We know full well that just posting this article is likely to stir emotion, but we think the debate is a valuable one. Perhaps most importantly, we don’t believe there is one single, straightforward answer. As with so many things in life, it depends.

So, what is the damage we most are concerned about when trailering a boat? Generally, the concerns fall into the following categories:

Transom damage – the concern here is that as your trailered boat encounters bumps, potholes, and other hazards on the highway, the engine will bounce around and risk cracking or creating other damage to your boat's transom.

Lower unit damage – the worry here is that you run the risk of your lower unit making contact with the road as you traverse potholes, bumps, inclines, and other unevenness.

Hydraulic trim and tilt assembly and transom bracket – stress caused by the outboard engine bouncing around or drifting from side to side while the boat is trailered can lead the motor toter to suffer problems

General engine stress – damage from general vibration and bouncing around as you trailer your boat.

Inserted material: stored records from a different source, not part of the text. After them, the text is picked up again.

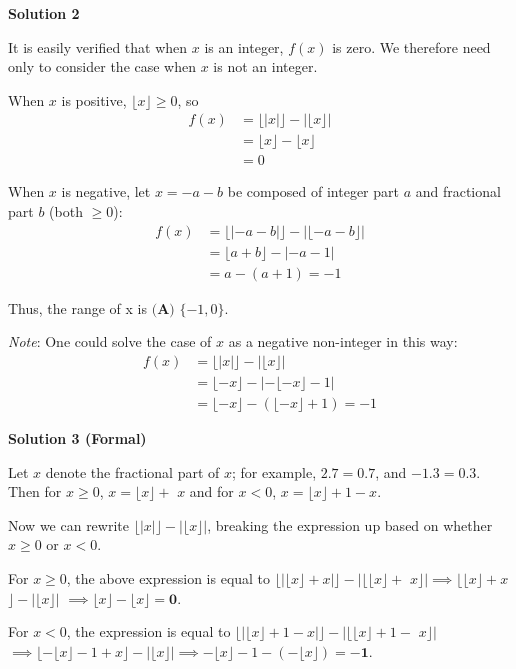 \begin{enumerate}
\textbf{Solution 2}

It is easily verified that when $x$ is an integer, $f(x)$ is zero. We therefore need only to consider the case when $x$ is not an integer.

 When $x$ is positive, $\lfloor x\rfloor \geq 0$, so 
 \[\begin{split}f(x)&=\lfloor|x|\rfloor-|\lfloor x\rfloor| \\ &=\lfloor x\rfloor-\lfloor x\rfloor \\ &=0\end{split}\]

 When $x$ is negative, let $x=-a-b$ be composed of integer part $a$ and fractional part $b$ (both $\geq 0$):
 \[\begin{split}f(x)&=\lfloor|-a-b|\rfloor-|\lfloor -a-b\rfloor| \\ &=\lfloor a+b\rfloor-|-a-1| \\ &=a-(a+1)=-1\end{split}\]

 Thus, the range of x is $\boxed{\textbf{(A) } \{-1, 0\}}$.

 \textit{Note}: One could solve the case of $x$ as a negative non-integer in this way:
 \[\begin{split}f(x)&=\lfloor|x|\rfloor-|\lfloor x\rfloor| \\ &=\lfloor -x\rfloor-|-\lfloor -x\rfloor-1| \\ &=\lfloor -x\rfloor-(\lfloor -x\rfloor+1) = -1\end{split}\]




\textbf{Solution 3 (Formal)}

Let {$x$} denote the fractional part of $x$; for example, {$2.7$}$= 0.7$, and {$-1.3$}$= 0.3$. Then for $x \geq 0$, $x = \lfloor x \rfloor +$ {$x$} and for $x < 0$, $x = \lfloor x \rfloor + 1 -${$x$}.

 Now we can rewrite $\lfloor |x| \rfloor - |\lfloor x \rfloor|$, breaking the expression up based on whether $x \geq 0$ or $x < 0$.

 For $x \geq 0$, the above expression is equal to $\lfloor |\lfloor x \rfloor +${$x$}$| \rfloor - | \lfloor \lfloor x \rfloor +$ {$x$}$\rfloor | \implies \lfloor \lfloor x \rfloor +${$x$}$\rfloor - | \lfloor x \rfloor |$
$\implies \lfloor x \rfloor - \lfloor x \rfloor = \mathbf{0}$.

 For $x < 0$, the expression is equal to $\lfloor |\lfloor x \rfloor + 1 -${$x$}$| \rfloor - | \lfloor \lfloor x \rfloor + 1 -$ {$x$}$\rfloor |$
$\implies \lfloor - \lfloor x \rfloor - 1 +${$x$}$\rfloor - | \lfloor x \rfloor | \implies - \lfloor x \rfloor  - 1 - (- \lfloor x \rfloor) = \mathbf{-1}$.


\end{enumerate}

So, let’s think through these issues one by one.

Transom Boat Damage

Plenty of boaters entirely dismiss the possibility of transom damage while trailering. Yes, outboard engines are heavy, but boats’ transoms are designed to handle the rigor of engine weight as it bounces around speeding through the water. Given that transoms withstand the rigors of waves and moving quickly through the water, they can handle the stress the highway can dish out.

It is not sound logic to conclude that just because a boat can handle a lot of stress in one environment, it can handle a lot of stress in another environment. However, the transoms of most modern boats, especially those with a cast aluminum head with high strength aluminum shaft are quite sturdy. That said, some boats are at higher risk.

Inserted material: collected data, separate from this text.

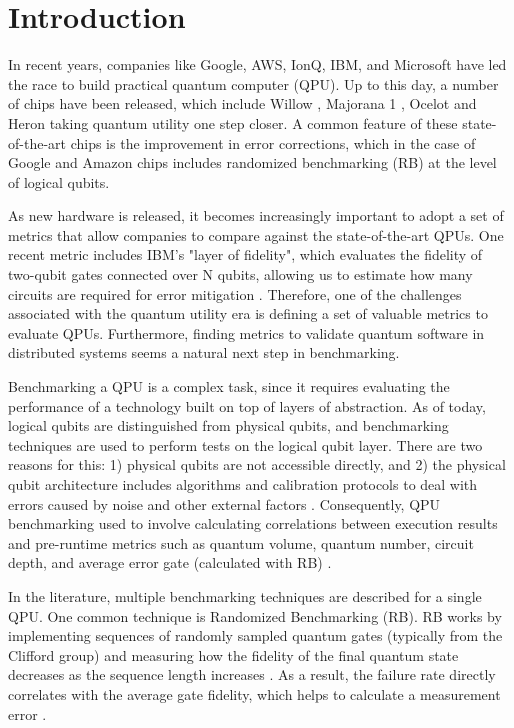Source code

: \section*{Introduction}

In recent years, companies like Google, AWS, IonQ, IBM, and Microsoft have led the race to build practical quantum computer (QPU). Up to this day, a number of chips have been released, which include Willow \cite{acharyaQuantumErrorCorrection2025_2025}, Majorana 1 \cite{aasenRoadmapFaultTolerant2025_2025}, Ocelot \cite{puttermanHardwareefficientQuantumErrora_2025} and Heron \cite{abughanemIBMQuantumComputers_2025} taking quantum utility one step closer. A common feature of these state-of-the-art chips is the improvement in error corrections, which in the case of Google and Amazon chips includes randomized benchmarking (RB) at the level of logical qubits.

As new hardware is released, it becomes increasingly important to adopt a set of metrics that allow companies to compare against the state-of-the-art QPUs. One recent metric includes IBM's "layer of fidelity", which evaluates the fidelity of two-qubit gates connected over N qubits, allowing us to estimate how many circuits are required for error mitigation \cite{mckayBenchmarkingQuantumProcessor2023_2023}. Therefore, one of the challenges associated with the quantum utility era is defining a set of valuable metrics to evaluate QPUs. Furthermore, finding metrics to validate quantum software in distributed systems seems a natural next step in benchmarking.

Benchmarking a QPU is a complex task, since it requires evaluating the performance of a technology built on top of layers of abstraction. As of today, logical qubits are distinguished from physical qubits, and benchmarking techniques are used to perform tests on the logical qubit layer. There are two reasons for this: 1) physical qubits are not accessible directly, and 2) the physical qubit architecture includes algorithms and calibration protocols to deal with errors caused by noise and other external factors \cite{campbellRoadsFaulttolerantUniversal2017_2017, tomitaLowdistanceSurfaceCodes_2014}. Consequently, QPU benchmarking used to involve calculating correlations between execution results and pre-runtime metrics such as quantum volume, quantum number, circuit depth, and average error gate (calculated with RB) \cite{proctorBenchmarkingQuantumComputers2025_2025}.

In the literature, multiple benchmarking techniques are described for a single QPU. One common technique is Randomized Benchmarking (RB). RB works by implementing sequences of randomly sampled quantum gates (typically from the Clifford group) and measuring how the fidelity of the final quantum state decreases as the sequence length increases \cite{emersonScalableNoiseEstimation_2005}. As a result, the failure rate directly correlates with the average gate fidelity, which helps to calculate a measurement error \cite{magesanRobustRandomizedBenchmarking_2011}.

For example, smaller jon boats and bass boats generally have higher motor-to-boat ratios (heavy engine, light boat). Therefore, they are more susceptible to transom damage. Also, aluminum boats are at higher risk of broken welds and popped rivets than reinforced fiberglass transoms.

Lower Unit Damage

If you can trim your engine all the way down when towing, you very well might not need a transom saver or motor support. However, if the lower unit of your outboard engine is too close to the ground when trimmed down, your engine is at high risk of damage during trailering. Hit the wrong bump or pothole, and you could inflict a lot of damage.

A considerable part of this question circles back to your tow vehicle and the trailering support it offers. As simple as it sounds, a larger, high truck, and a smaller boat, you might be okay. A smaller tow vehicle might not offer enough clearance when the engine is trimmed down. What is sufficient clearance? Some boaters are comfortable with 8 – 10 inches, but we believe that a pothole not noticed in time, an ill-timed speed bump, or a steep driveway might make this small amount of clearance to be insufficient. We feel a lot more comfortable with 15 – 20 inches of clearance.

Hydraulic Trim and Tilt Damage

Trailering without your outboard engine completely trimmed down can cause a lot of strain on your hydraulic trim and tilt system if left unsupported. A lot of boaters advocate using your engine’s service or engine lock. While there is a lot of debate on the transom savers or motor support issue, we do not recommend trailering using your service/engine lock for engine support when trailering. Both Yamaha and Mercury recommend against it as well.

General Engine Stress

Vibration and bouncing around are not good for your engine. How much vibration is needed before your engine life will be affected? How much bouncing around is too much? These questions are impossible for us to answer. You will never be able to eliminate vibration, jarring, and bouncing entirely. However, reducing the movement of your engine while trailering and reducing the impact of shock are excellent ideas. This can be done using a good engine bracket.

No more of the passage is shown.